ASSIGNMENT
Without the pictures, restate all of the data below word for word.

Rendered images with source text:

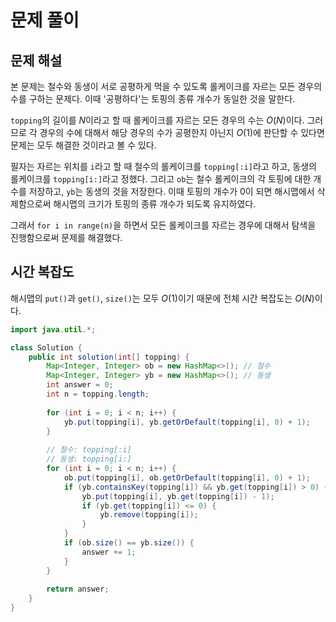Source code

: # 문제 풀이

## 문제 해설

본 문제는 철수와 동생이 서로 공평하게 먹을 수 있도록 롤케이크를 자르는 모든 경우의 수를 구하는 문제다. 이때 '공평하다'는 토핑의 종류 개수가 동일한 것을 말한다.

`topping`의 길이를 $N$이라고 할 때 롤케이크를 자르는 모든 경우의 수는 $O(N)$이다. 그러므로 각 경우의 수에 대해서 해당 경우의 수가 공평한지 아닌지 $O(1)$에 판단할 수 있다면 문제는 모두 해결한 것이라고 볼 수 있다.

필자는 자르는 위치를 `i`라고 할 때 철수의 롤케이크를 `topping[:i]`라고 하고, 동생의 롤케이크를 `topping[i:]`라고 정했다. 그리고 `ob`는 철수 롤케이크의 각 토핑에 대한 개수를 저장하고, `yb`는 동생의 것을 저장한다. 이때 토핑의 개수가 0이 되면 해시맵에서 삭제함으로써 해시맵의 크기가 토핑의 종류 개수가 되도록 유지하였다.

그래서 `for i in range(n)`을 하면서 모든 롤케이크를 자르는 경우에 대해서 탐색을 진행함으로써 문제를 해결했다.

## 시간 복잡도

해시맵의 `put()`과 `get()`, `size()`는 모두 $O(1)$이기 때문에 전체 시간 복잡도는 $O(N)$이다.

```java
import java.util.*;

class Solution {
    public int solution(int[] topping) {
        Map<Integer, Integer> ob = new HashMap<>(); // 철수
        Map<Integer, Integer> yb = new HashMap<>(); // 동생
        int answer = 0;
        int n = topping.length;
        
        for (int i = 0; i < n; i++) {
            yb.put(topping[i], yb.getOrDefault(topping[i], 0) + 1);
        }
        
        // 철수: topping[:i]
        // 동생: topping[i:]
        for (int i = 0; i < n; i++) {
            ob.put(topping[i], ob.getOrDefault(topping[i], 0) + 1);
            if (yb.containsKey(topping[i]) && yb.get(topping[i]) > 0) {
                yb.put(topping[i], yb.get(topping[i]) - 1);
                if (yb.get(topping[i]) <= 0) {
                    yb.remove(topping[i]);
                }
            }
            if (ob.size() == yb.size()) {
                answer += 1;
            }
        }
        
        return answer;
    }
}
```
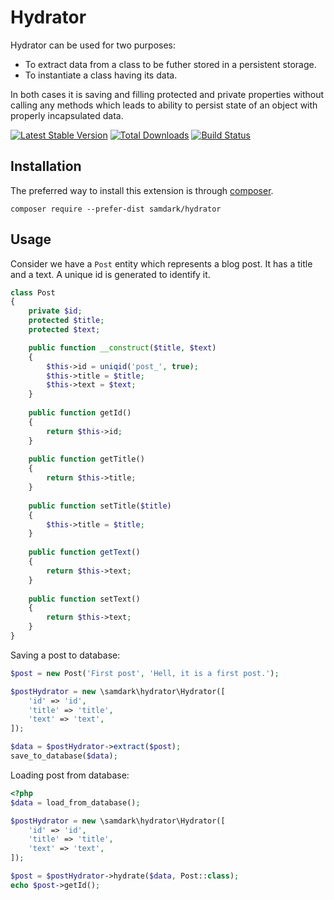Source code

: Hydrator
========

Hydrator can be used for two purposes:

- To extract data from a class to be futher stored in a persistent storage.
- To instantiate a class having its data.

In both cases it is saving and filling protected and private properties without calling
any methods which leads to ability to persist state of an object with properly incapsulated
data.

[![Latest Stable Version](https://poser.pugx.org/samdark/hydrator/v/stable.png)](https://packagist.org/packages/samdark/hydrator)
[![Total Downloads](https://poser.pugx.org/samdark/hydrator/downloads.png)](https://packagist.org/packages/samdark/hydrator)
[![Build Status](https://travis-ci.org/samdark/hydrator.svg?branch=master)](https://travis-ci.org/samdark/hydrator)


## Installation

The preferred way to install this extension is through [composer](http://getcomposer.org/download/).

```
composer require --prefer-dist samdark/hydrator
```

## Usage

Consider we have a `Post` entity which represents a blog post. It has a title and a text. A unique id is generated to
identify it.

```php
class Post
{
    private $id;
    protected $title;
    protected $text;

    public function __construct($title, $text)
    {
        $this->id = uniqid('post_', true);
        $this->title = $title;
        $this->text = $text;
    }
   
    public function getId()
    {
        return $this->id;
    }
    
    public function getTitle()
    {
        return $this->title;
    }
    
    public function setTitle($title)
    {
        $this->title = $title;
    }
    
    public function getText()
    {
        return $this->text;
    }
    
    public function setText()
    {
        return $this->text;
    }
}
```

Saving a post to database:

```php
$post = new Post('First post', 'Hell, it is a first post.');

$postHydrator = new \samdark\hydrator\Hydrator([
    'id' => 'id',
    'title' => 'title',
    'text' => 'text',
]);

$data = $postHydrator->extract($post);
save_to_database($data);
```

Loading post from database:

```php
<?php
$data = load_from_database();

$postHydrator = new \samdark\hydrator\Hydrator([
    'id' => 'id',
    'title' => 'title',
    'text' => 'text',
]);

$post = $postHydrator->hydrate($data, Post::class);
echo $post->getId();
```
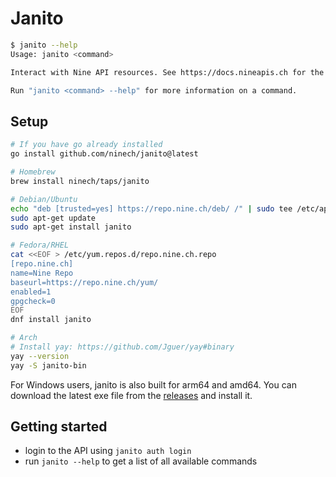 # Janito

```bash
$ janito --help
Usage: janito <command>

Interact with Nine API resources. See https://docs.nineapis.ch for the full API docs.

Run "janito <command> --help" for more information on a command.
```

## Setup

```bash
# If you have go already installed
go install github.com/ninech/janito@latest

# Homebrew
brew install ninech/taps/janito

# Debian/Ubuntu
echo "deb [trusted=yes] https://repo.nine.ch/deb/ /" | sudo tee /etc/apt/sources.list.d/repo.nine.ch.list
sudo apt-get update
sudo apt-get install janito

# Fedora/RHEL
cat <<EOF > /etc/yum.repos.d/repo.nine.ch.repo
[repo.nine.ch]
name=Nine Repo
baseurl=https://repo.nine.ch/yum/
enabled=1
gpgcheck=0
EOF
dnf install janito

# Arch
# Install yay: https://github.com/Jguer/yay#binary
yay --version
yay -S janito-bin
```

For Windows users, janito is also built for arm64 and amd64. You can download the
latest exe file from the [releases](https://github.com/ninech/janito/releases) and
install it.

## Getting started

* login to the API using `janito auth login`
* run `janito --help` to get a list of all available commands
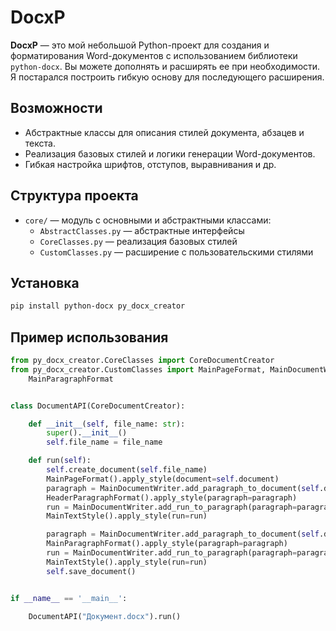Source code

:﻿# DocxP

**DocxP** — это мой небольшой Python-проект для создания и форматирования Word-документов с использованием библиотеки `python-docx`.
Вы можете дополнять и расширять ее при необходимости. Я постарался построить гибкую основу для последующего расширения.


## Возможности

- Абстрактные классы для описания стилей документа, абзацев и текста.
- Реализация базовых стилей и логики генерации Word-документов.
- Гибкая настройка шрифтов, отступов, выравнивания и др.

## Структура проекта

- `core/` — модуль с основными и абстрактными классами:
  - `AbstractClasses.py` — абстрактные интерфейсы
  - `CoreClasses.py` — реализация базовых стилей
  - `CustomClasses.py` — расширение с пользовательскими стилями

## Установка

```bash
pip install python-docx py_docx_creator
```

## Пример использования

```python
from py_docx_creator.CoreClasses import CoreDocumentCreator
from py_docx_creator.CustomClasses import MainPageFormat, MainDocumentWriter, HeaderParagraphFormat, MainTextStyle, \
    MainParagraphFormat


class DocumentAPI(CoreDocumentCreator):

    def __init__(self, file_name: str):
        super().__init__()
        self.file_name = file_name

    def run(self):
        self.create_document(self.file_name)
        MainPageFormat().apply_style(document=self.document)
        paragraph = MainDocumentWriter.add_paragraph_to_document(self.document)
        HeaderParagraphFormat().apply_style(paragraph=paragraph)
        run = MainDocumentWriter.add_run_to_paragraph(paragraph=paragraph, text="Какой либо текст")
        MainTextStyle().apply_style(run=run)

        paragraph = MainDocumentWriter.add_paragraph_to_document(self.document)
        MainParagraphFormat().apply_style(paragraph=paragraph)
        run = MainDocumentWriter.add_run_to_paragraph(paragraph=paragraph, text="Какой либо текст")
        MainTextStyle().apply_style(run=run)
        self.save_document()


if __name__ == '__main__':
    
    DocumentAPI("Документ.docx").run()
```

EXERCISE RESPONSE
Source code

: # 문제 풀이

## 문제 해설

본 문제는 철수와 동생이 서로 공평하게 먹을 수 있도록 롤케이크를 자르는 모든 경우의 수를 구하는 문제다. 이때 '공평하다'는 토핑의 종류 개수가 동일한 것을 말한다.

`topping`의 길이를 $N$이라고 할 때 롤케이크를 자르는 모든 경우의 수는 $O(N)$이다. 그러므로 각 경우의 수에 대해서 해당 경우의 수가 공평한지 아닌지 $O(1)$에 판단할 수 있다면 문제는 모두 해결한 것이라고 볼 수 있다.

필자는 자르는 위치를 `i`라고 할 때 철수의 롤케이크를 `topping[:i]`라고 하고, 동생의 롤케이크를 `topping[i:]`라고 정했다. 그리고 `ob`는 철수 롤케이크의 각 토핑에 대한 개수를 저장하고, `yb`는 동생의 것을 저장한다. 이때 토핑의 개수가 0이 되면 해시맵에서 삭제함으로써 해시맵의 크기가 토핑의 종류 개수가 되도록 유지하였다.

그래서 `for i in range(n)`을 하면서 모든 롤케이크를 자르는 경우에 대해서 탐색을 진행함으로써 문제를 해결했다.

## 시간 복잡도

해시맵의 `put()`과 `get()`, `size()`는 모두 $O(1)$이기 때문에 전체 시간 복잡도는 $O(N)$이다.

```java
import java.util.*;

class Solution {
    public int solution(int[] topping) {
        Map<Integer, Integer> ob = new HashMap<>(); // 철수
        Map<Integer, Integer> yb = new HashMap<>(); // 동생
        int answer = 0;
        int n = topping.length;
        
        for (int i = 0; i < n; i++) {
            yb.put(topping[i], yb.getOrDefault(topping[i], 0) + 1);
        }
        
        // 철수: topping[:i]
        // 동생: topping[i:]
        for (int i = 0; i < n; i++) {
            ob.put(topping[i], ob.getOrDefault(topping[i], 0) + 1);
            if (yb.containsKey(topping[i]) && yb.get(topping[i]) > 0) {
                yb.put(topping[i], yb.get(topping[i]) - 1);
                if (yb.get(topping[i]) <= 0) {
                    yb.remove(topping[i]);
                }
            }
            if (ob.size() == yb.size()) {
                answer += 1;
            }
        }
        
        return answer;
    }
}
```
Source code

: Hydrator
========

Hydrator can be used for two purposes:

- To extract data from a class to be futher stored in a persistent storage.
- To instantiate a class having its data.

In both cases it is saving and filling protected and private properties without calling
any methods which leads to ability to persist state of an object with properly incapsulated
data.

[![Latest Stable Version](https://poser.pugx.org/samdark/hydrator/v/stable.png)](https://packagist.org/packages/samdark/hydrator)
[![Total Downloads](https://poser.pugx.org/samdark/hydrator/downloads.png)](https://packagist.org/packages/samdark/hydrator)
[![Build Status](https://travis-ci.org/samdark/hydrator.svg?branch=master)](https://travis-ci.org/samdark/hydrator)


## Installation

The preferred way to install this extension is through [composer](http://getcomposer.org/download/).

```
composer require --prefer-dist samdark/hydrator
```

## Usage

Consider we have a `Post` entity which represents a blog post. It has a title and a text. A unique id is generated to
identify it.

```php
class Post
{
    private $id;
    protected $title;
    protected $text;

    public function __construct($title, $text)
    {
        $this->id = uniqid('post_', true);
        $this->title = $title;
        $this->text = $text;
    }
   
    public function getId()
    {
        return $this->id;
    }
    
    public function getTitle()
    {
        return $this->title;
    }
    
    public function setTitle($title)
    {
        $this->title = $title;
    }
    
    public function getText()
    {
        return $this->text;
    }
    
    public function setText()
    {
        return $this->text;
    }
}
```

Saving a post to database:

```php
$post = new Post('First post', 'Hell, it is a first post.');

$postHydrator = new \samdark\hydrator\Hydrator([
    'id' => 'id',
    'title' => 'title',
    'text' => 'text',
]);

$data = $postHydrator->extract($post);
save_to_database($data);
```

Loading post from database:

```php
<?php
$data = load_from_database();

$postHydrator = new \samdark\hydrator\Hydrator([
    'id' => 'id',
    'title' => 'title',
    'text' => 'text',
]);

$post = $postHydrator->hydrate($data, Post::class);
echo $post->getId();
```
 # Janito

```bash
$ janito --help
Usage: janito <command>

Interact with Nine API resources. See https://docs.nineapis.ch for the full API docs.

Run "janito <command> --help" for more information on a command.
```

## Setup

```bash
# If you have go already installed
go install github.com/ninech/janito@latest

# Homebrew
brew install ninech/taps/janito

# Debian/Ubuntu
echo "deb [trusted=yes] https://repo.nine.ch/deb/ /" | sudo tee /etc/apt/sources.list.d/repo.nine.ch.list
sudo apt-get update
sudo apt-get install janito

# Fedora/RHEL
cat <<EOF > /etc/yum.repos.d/repo.nine.ch.repo
[repo.nine.ch]
name=Nine Repo
baseurl=https://repo.nine.ch/yum/
enabled=1
gpgcheck=0
EOF
dnf install janito

# Arch
# Install yay: https://github.com/Jguer/yay#binary
yay --version
yay -S janito-bin
```

For Windows users, janito is also built for arm64 and amd64. You can download the
latest exe file from the [releases](https://github.com/ninech/janito/releases) and
install it.

## Getting started

* login to the API using `janito auth login`
* run `janito --help` to get a list of all available commands
Source code

:﻿# DocxP

**DocxP** — это мой небольшой Python-проект для создания и форматирования Word-документов с использованием библиотеки `python-docx`.
Вы можете дополнять и расширять ее при необходимости. Я постарался построить гибкую основу для последующего расширения.


## Возможности

- Абстрактные классы для описания стилей документа, абзацев и текста.
- Реализация базовых стилей и логики генерации Word-документов.
- Гибкая настройка шрифтов, отступов, выравнивания и др.

## Структура проекта

- `core/` — модуль с основными и абстрактными классами:
  - `AbstractClasses.py` — абстрактные интерфейсы
  - `CoreClasses.py` — реализация базовых стилей
  - `CustomClasses.py` — расширение с пользовательскими стилями

## Установка

```bash
pip install python-docx py_docx_creator
```

## Пример использования

```python
from py_docx_creator.CoreClasses import CoreDocumentCreator
from py_docx_creator.CustomClasses import MainPageFormat, MainDocumentWriter, HeaderParagraphFormat, MainTextStyle, \
    MainParagraphFormat


class DocumentAPI(CoreDocumentCreator):

    def __init__(self, file_name: str):
        super().__init__()
        self.file_name = file_name

    def run(self):
        self.create_document(self.file_name)
        MainPageFormat().apply_style(document=self.document)
        paragraph = MainDocumentWriter.add_paragraph_to_document(self.document)
        HeaderParagraphFormat().apply_style(paragraph=paragraph)
        run = MainDocumentWriter.add_run_to_paragraph(paragraph=paragraph, text="Какой либо текст")
        MainTextStyle().apply_style(run=run)

        paragraph = MainDocumentWriter.add_paragraph_to_document(self.document)
        MainParagraphFormat().apply_style(paragraph=paragraph)
        run = MainDocumentWriter.add_run_to_paragraph(paragraph=paragraph, text="Какой либо текст")
        MainTextStyle().apply_style(run=run)
        self.save_document()


if __name__ == '__main__':
    
    DocumentAPI("Документ.docx").run()
```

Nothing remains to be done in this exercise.